Records for the task =>
--------------------------------

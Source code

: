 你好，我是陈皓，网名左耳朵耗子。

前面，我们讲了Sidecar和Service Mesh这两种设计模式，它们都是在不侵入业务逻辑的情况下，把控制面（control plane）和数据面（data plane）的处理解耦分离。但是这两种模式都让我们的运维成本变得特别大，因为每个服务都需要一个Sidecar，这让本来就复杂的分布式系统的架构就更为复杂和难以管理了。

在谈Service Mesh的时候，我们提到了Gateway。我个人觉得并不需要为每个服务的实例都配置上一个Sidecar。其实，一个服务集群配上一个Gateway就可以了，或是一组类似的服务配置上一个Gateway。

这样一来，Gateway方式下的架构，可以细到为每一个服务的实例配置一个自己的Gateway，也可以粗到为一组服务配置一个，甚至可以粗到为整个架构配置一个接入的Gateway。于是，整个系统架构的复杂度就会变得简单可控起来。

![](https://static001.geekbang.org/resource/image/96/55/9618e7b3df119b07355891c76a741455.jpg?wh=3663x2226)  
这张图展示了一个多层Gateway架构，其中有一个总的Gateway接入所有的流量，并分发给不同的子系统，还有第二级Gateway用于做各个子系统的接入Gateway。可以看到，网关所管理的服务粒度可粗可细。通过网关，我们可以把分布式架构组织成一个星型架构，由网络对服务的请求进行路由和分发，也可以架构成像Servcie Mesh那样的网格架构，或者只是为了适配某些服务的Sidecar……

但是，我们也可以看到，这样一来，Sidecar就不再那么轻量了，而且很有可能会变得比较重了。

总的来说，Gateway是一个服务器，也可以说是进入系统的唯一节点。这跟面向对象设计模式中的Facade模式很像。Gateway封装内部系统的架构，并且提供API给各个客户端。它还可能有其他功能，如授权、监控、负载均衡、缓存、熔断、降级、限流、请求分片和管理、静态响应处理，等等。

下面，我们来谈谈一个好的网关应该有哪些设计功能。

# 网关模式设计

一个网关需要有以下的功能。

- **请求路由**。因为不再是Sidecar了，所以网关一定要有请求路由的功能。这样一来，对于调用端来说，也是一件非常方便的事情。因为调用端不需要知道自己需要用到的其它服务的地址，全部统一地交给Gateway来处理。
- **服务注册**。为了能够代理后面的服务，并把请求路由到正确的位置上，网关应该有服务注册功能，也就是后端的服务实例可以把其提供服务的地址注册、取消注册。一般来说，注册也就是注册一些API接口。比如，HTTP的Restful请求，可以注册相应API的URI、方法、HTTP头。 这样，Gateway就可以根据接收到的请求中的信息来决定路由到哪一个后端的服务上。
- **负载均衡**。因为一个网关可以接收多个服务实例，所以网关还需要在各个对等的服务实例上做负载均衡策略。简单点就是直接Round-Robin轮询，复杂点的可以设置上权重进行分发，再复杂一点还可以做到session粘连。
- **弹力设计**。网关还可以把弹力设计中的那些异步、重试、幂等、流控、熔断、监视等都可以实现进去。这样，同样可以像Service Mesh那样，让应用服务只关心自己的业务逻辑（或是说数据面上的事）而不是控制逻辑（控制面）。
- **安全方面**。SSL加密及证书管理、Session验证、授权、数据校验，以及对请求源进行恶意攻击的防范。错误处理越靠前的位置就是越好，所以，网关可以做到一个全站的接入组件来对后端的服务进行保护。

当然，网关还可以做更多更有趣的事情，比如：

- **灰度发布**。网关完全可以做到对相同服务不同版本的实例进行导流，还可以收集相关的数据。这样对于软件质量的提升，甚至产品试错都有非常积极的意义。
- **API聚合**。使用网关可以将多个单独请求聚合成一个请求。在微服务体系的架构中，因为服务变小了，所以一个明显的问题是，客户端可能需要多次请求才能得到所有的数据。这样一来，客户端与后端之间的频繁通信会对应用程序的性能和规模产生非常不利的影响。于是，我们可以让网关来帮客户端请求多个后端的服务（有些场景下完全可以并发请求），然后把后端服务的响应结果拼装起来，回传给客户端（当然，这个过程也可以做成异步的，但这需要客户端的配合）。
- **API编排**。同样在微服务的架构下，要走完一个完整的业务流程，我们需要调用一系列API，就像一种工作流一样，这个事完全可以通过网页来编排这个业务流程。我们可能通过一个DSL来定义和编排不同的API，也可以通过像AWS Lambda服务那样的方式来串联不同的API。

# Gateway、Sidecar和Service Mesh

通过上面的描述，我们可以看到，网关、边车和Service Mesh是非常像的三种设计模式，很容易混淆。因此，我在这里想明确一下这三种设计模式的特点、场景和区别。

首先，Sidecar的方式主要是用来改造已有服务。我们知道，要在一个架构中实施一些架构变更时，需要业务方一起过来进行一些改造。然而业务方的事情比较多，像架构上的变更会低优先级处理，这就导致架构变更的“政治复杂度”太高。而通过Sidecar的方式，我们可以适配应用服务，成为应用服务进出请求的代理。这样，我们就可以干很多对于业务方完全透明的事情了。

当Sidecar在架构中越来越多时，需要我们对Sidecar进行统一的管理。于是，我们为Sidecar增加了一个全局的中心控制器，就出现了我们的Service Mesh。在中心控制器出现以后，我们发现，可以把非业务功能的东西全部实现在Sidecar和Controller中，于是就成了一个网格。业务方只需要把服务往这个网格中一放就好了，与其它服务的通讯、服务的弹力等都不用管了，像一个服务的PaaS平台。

--------------------------------

Copy out every line of the data that includes the word "负载均衡".

Output for this exercise =>
总的来说，Gateway是一个服务器，也可以说是进入系统的唯一节点。这跟面向对象设计模式中的Facade模式很像。Gateway封装内部系统的架构，并且提供API给各个客户端。它还可能有其他功能，如授权、监控、负载均衡、缓存、熔断、降级、限流、请求分片和管理、静态响应处理，等等。
- **负载均衡**。因为一个网关可以接收多个服务实例，所以网关还需要在各个对等的服务实例上做负载均衡策略。简单点就是直接Round-Robin轮询，复杂点的可以设置上权重进行分发，再复杂一点还可以做到session粘连。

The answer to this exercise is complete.